In the broadest terms, people like to view the Internet as a cloud, you put your data in one place, it comes out the place you want it to on the other side. In reality the internet is tens of thousands kilometers of fiber optic cable, hundreds of thousands to millions of kilometers of copper wire, and hardware and software connecting them all together in a redundant, fast, and self-sufficient network. But not to worry, it’s not that bad: you only have to worry about a very small portion of the network, you can let someone else worry about the rest, and you even get someone to yell at when things go wrong.
The information from this section is reused throughout the rest of the course.
Because the internet feels like smoke and mirrors to a lot of people, a concrete physical metaphor could be very helpful in explaining both the parts of the internet and how it all comes together. The best metaphors to use are: how good old fashion snail mail is transferred around and the network of roads crossing the country. Lets start with your house. Houses have 2 ways to describe them, they have a physical description, “My House has a red brick first floor, white siding on the second floor, a maple to it’s left, and a maple in the left side of the front yard.” this is a description that is fixed and (fairly) hard to change. On the internet, this would be your computers MAC Address Or you can describe it by the street address assigned to it by your City or County and the US Postal Service, as in 833 Montlieu Avenue, High Point, NC 27262.
Your Local US Postal Service is a set of buildings that route letters and packages between different post offices. Stuff goes into one Post Office and gets routed from that office, to a distribution center. The distribution center then sends it to another major distribution center and so on until it reaches the distribution center that serves the remote Post Office. It is then sent to the remote Post Office and then to the house that it needs to go to.
So, the address of your house is very much like an IP address you’d have assigned to you by who you pay to get on the internet. The streets and surrounding neighborhood you’re in could be considered a local area network, where each house has it’s own address, and they’re all connected. The State and City or County is your ISP, most ISPs have a local branch that’s for your region, which could be related to your city/county, the full ISP is the State, and the Internet is a country.
The TCP/IP Model is a specification for computer network protocls. TCP/IP defines a set of rules to enable computers to communicate over a network. It specifies how data should be formatted, addressed, shipped, routed and delivered to the right destination. There are 5 layers in the TCP/IP Model.
The first layer is called the Physical Layer. This layer is responsible for encoding and transmitting data over network communications media. It operates with data in the form of bits which are sent from the Physical layer of the sending source and received at the Physical layer of a destination source. When you hook up a computer using an Ethernet cable you are connecting that computer on the Physical layer. This Physical layer is the lowest level of the TCP/IP Model.

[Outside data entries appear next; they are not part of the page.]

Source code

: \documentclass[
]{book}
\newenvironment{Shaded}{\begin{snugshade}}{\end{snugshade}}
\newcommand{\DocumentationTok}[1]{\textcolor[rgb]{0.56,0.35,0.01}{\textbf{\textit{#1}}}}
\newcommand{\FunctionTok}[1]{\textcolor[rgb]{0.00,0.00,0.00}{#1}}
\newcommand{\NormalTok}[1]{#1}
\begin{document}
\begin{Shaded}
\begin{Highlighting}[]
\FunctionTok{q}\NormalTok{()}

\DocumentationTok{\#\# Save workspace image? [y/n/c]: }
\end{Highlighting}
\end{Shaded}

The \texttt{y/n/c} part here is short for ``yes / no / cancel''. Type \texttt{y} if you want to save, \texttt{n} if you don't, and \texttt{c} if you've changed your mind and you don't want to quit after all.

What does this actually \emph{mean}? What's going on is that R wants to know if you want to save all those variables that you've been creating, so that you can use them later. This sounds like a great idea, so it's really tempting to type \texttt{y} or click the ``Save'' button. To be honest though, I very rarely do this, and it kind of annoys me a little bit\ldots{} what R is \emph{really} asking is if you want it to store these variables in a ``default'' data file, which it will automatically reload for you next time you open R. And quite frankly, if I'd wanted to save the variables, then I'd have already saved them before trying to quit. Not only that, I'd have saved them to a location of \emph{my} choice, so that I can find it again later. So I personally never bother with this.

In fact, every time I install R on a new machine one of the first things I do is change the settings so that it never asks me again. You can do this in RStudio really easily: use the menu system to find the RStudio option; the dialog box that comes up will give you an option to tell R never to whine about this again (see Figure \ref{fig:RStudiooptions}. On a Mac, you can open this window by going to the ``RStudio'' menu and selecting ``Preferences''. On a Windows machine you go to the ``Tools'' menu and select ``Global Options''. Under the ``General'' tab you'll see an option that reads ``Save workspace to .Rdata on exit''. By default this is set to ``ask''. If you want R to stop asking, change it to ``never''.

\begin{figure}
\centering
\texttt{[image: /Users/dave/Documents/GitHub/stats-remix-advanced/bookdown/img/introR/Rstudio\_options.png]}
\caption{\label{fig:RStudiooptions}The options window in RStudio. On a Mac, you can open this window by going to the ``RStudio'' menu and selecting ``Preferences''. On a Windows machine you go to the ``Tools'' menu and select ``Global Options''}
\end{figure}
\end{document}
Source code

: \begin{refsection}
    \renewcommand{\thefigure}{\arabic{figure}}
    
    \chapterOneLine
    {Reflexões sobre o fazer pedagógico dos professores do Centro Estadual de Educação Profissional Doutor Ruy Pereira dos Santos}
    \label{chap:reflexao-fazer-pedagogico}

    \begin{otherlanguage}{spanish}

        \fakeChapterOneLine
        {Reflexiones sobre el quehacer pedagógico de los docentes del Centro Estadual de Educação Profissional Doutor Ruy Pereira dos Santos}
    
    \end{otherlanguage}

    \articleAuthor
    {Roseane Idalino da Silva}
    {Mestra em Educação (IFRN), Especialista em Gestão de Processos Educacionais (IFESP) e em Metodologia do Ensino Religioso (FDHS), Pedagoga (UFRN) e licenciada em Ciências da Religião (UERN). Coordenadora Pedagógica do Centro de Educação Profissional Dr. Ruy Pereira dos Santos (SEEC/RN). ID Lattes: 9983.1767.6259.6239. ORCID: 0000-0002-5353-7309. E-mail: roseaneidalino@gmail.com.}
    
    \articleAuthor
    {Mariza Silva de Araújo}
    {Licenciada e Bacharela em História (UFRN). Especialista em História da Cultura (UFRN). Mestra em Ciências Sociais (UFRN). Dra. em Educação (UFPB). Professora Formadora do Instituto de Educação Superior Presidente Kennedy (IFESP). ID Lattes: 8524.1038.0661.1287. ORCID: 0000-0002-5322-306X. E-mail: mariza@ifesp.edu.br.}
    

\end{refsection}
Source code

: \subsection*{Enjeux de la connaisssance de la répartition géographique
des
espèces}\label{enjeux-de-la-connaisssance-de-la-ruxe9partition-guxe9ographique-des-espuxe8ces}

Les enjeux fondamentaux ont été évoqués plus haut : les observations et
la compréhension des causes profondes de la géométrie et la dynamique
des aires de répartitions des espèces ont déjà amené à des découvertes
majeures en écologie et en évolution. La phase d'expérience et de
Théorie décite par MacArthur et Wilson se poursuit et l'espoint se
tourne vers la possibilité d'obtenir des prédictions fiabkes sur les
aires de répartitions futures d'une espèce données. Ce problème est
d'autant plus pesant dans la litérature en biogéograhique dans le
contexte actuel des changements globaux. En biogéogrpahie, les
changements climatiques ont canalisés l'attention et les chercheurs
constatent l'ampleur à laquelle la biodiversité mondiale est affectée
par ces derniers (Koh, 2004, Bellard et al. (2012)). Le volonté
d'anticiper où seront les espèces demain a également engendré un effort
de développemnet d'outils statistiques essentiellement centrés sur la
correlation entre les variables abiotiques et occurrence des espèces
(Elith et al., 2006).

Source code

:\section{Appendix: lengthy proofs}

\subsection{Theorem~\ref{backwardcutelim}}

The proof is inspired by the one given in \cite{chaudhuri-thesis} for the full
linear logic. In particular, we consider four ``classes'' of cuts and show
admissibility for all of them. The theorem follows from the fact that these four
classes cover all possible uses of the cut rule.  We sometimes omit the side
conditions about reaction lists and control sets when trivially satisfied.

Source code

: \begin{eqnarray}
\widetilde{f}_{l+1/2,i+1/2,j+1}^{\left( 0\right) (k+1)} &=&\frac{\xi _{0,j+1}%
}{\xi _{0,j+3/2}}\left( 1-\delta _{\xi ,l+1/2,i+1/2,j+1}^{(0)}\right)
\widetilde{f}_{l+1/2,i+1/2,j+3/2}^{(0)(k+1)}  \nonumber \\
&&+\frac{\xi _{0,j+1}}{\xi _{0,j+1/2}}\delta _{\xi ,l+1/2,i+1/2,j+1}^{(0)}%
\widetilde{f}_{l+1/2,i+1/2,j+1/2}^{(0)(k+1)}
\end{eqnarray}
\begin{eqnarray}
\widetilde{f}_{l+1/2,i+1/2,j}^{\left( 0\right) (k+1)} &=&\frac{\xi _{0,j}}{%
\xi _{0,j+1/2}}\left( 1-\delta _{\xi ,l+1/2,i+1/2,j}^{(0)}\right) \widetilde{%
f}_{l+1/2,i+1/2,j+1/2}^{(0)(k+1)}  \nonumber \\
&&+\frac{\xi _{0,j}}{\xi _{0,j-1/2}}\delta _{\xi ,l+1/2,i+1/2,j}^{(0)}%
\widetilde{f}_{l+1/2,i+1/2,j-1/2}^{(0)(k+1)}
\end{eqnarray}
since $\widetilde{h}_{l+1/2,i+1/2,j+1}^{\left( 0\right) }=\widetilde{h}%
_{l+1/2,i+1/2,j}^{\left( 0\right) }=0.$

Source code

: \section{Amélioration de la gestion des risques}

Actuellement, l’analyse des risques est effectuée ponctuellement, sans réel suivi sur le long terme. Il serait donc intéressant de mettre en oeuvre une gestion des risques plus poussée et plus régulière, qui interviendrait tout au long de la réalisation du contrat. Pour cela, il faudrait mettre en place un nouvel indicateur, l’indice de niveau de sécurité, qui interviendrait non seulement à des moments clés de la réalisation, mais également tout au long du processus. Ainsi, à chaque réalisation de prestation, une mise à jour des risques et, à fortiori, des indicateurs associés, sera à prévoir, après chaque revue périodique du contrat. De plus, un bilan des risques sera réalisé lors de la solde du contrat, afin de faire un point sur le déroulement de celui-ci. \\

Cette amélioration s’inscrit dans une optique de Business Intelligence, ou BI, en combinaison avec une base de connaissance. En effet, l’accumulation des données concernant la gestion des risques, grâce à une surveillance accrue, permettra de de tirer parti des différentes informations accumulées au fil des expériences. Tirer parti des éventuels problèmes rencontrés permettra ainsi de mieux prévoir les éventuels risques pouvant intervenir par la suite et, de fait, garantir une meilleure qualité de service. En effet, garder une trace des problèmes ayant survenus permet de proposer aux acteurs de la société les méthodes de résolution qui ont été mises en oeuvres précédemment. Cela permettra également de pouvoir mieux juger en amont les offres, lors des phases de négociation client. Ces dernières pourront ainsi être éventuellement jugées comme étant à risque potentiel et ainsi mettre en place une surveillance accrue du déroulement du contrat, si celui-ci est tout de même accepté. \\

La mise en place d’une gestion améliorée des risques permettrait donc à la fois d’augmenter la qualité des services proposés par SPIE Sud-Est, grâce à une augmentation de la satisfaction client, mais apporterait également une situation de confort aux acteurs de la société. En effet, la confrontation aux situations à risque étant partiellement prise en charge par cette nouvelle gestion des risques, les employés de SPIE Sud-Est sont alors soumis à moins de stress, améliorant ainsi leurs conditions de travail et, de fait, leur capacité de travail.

The next layer is the Data link layer. This layer is used to move packets from the network layer on two different hosts. The process of transmitting packets on a link layer can be controlled in the software device driver for the network card and on firmware. Different protcols are used for different types of networks. Broadband Internet access uses PPPoE as the protocol. For a local wired network, Ethernet is used. For local wireless network, IEEE 802.11 is used.
The next layer is the Network layer. This layers gets data from a source network to the destination network. This generally involves routing the packets across a network of networks (also known as internetwork). This is where IP(Internet Protocol) comes in. IP performs the basic task of getting packets of data from source to destination.
The next layer is the Transport layer. The transport layer’s responsibility is end-to-end message transfer. There are 2 categories of end-to-end message transmission: connection-oriented (TCP) or connectionless (UDP). The transport layer provides this service of connecting applications together through the use of ports. This layer offers reliability and error control.
The fifth and final layer is the Application layer. This layer refers to higher-level protocols used by most applications for network communication. An example of application layer protocol is FTP (File Transfer Protocol). Data coded according to application layer protocols are then encapsulated into one or more transport layer protocols which in turn use lower layer protocols to effect actual data transfer.
For people who have never really encountered binary, it can seem a little bit intimidating. It really isn’t that bad, trust me. Most people learn math in base 10 in elementary school and learn it through a system that looks something like this (where H is hundreds, T is tens, and O is ones):
Mathematically those columns look something like this:
[ (1 \* 10^2) + (8 \* 10^1) + (5 \* 10^0)] = 185 [(1 \* 100) + (8 \* 10) + (5 \* 1)] = 185
Right? If the number in the ones column is more than ten, you simply carry the number over to the number over to the next column like this: if you have 13 in the ones column you move the 10 into the tens column and leave the 3 in the ones column. The concept is very similar in base 2. The biggest difference is that instead of having 10^0, 10^1, and 10^2 you have 2^0, 2^1, and 2^2:
In binary only two numbers are used: 1 and 0, as opposed to the 0-9 in the base ten system. This is because 1 and 0 are the only numbers that will fit in the columns. In order to write the number 5 in binary you need to break the number down. 5 = 4 +1, both 4 and 1 can be easily converted into base two. 4 = 2^2 and 1 = 2^0, so you put a 1 in the 2^2 and 2^0 columns, and a 0 in any columns between. This results in a chart that looks like this:
So the number 5 in binary is 101.
For your reference:
Hexadecimal (otherwise known as hex) is the code that is usually used in web design as each color is assigned a hex code. It usually looks something like this: #66CC99. What do the letters mean? The letters are numbers that are 10 and greater. here’s the chart:
This next part will be very similar to the binary example above. This time instead of base 2, you’re going to use base 16. So if you do something like this:
And then crunch the numbers - [(2 * 16^2) + (15 * 16^1) + (10 * 16^0)] - we get 762. And no, the 10 and 15 did not show up out of nowhere. Remember that in hex letters equal numbers. 10 = A and 15 = F.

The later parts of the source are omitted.